ジャンゴ・アルゴ・フライト

僕はいわゆる黄金時代の西部劇を知らないし、僕のアンテナには引っかかってこないので、イーストウッドの「許されざる者」が西部劇のスタンダードになっている。男の魅力が詰まった名作で、これ以上の作品ってそうはないよね。

強く印象に残っているのは、クリスチャンベイルの真に迫る演技とラッセルクロウの男の色気がぶつかり合った、ベイルがラストで父親としての誇りと威厳を示した「3:15atユマ」とコーエン兄弟が正面から西部劇に取り組んだ「トゥルーグリッド」凛とした子役の目力の強さが忘れられないな。

タランティーノの「ジャンゴ」もこれらと並ぶ名作で、デカプリオの演技が素晴らしい。番宣で使われている、振り向いてニヤってシーンは映画史で語り継がれるのではないか。
でも、何で彼はオスカーに手が届かないのだろう?演技がうますぎて、セリフも流暢にすぎると、浮世離れしちゃって、リアリティ失うからかな。
タランティーノは拷問や血を見て喜ぶような悪趣味な部分があって、そこだけはついていけないけど、ラストの胸空く爽快感は最高。


「アルゴ」は封切時にパスしていたのでご恥ずかしいけど、おっとり刀で有楽町へ。

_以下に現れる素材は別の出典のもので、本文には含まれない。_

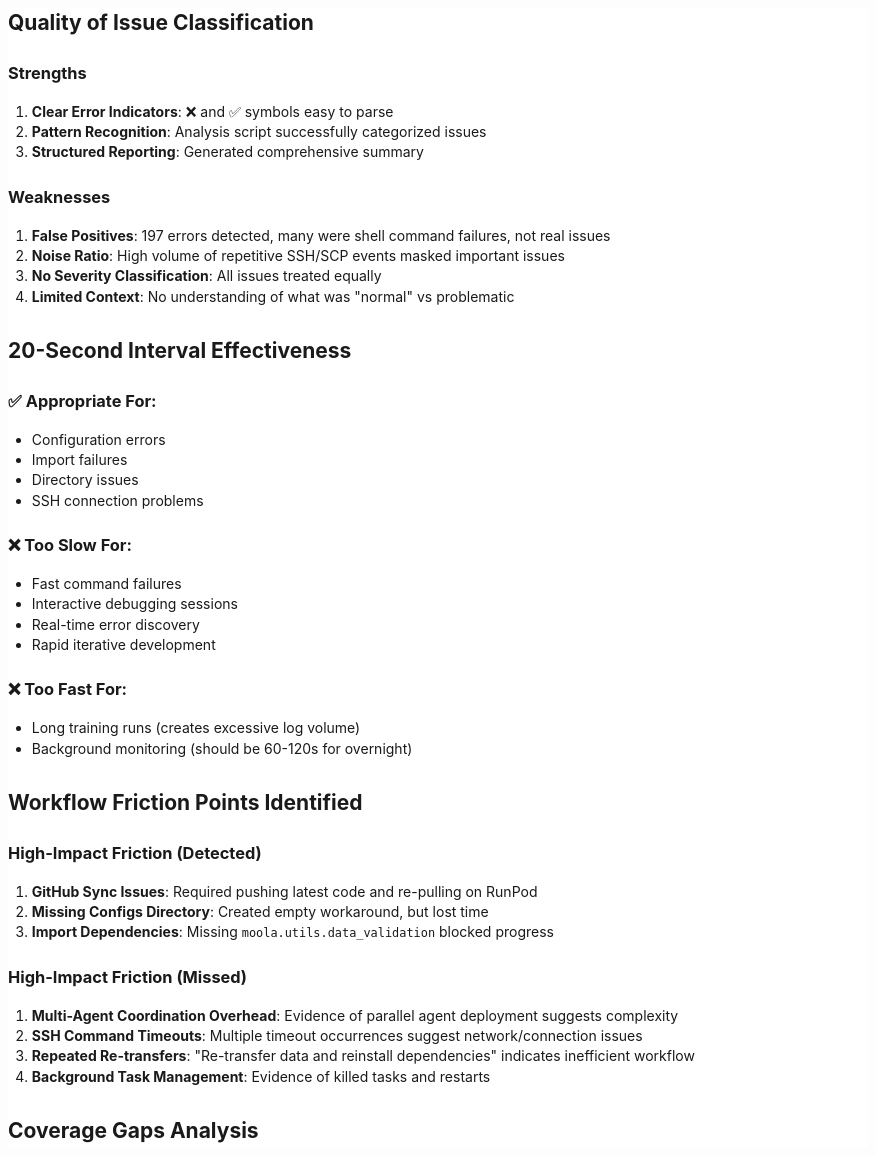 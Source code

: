 ## Quality of Issue Classification

### Strengths
1. **Clear Error Indicators**: ❌ and ✅ symbols easy to parse
2. **Pattern Recognition**: Analysis script successfully categorized issues
3. **Structured Reporting**: Generated comprehensive summary

### Weaknesses
1. **False Positives**: 197 errors detected, many were shell command failures, not real issues
2. **Noise Ratio**: High volume of repetitive SSH/SCP events masked important issues
3. **No Severity Classification**: All issues treated equally
4. **Limited Context**: No understanding of what was "normal" vs problematic

## 20-Second Interval Effectiveness

### ✅ Appropriate For:
- Configuration errors
- Import failures
- Directory issues
- SSH connection problems

### ❌ Too Slow For:
- Fast command failures
- Interactive debugging sessions
- Real-time error discovery
- Rapid iterative development

### ❌ Too Fast For:
- Long training runs (creates excessive log volume)
- Background monitoring (should be 60-120s for overnight)

## Workflow Friction Points Identified

### High-Impact Friction (Detected)

1. **GitHub Sync Issues**: Required pushing latest code and re-pulling on RunPod
2. **Missing Configs Directory**: Created empty workaround, but lost time
3. **Import Dependencies**: Missing `moola.utils.data_validation` blocked progress

### High-Impact Friction (Missed)

1. **Multi-Agent Coordination Overhead**: Evidence of parallel agent deployment suggests complexity
2. **SSH Command Timeouts**: Multiple timeout occurrences suggest network/connection issues
3. **Repeated Re-transfers**: "Re-transfer data and reinstall dependencies" indicates inefficient workflow
4. **Background Task Management**: Evidence of killed tasks and restarts

## Coverage Gaps Analysis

国家の尊厳が掛かった外交官救出にこんな破天荒な計画を考え、しかも、それを実行させるCIAの柔軟な頭には腰が抜ける。恐るべし。
題材は面白くても映画としてみせるとなると、なかなか、演出が難しいと思うのだが、硬軟織り交ぜたいいテンポの映画に仕上がっているのは、監督兼主役を務めているベン・アフレックのセンスのよさか。それと、ジョン・グッドマンがいい味出して映画にアクセントつけている。


「フライト」は主役がデンゼル・ワシントンじゃなければ、成り立たなかっただろうな。昔は、この映画の主人公みたいな人間は一種尊敬の対象になったけど、今ではコンプライアンス委員会に掛かって一発で懲罰の対象だもんな。
ただ、アル中かつジャンキーのパイロットって、いくらなんでも、あり得ないでしょう。豪快でも豪放でもなく、結構セコイし。なんて思いながらも最後まで、しっかり見てしまったのだから、繰り返すけど、デンゼル・ワシントン凄いなぁ。あっ、あと、この映画でもジョン・グッドマンがいいアクセントになっている。近々、ジョン・グッドマン祭りでもやろうかな。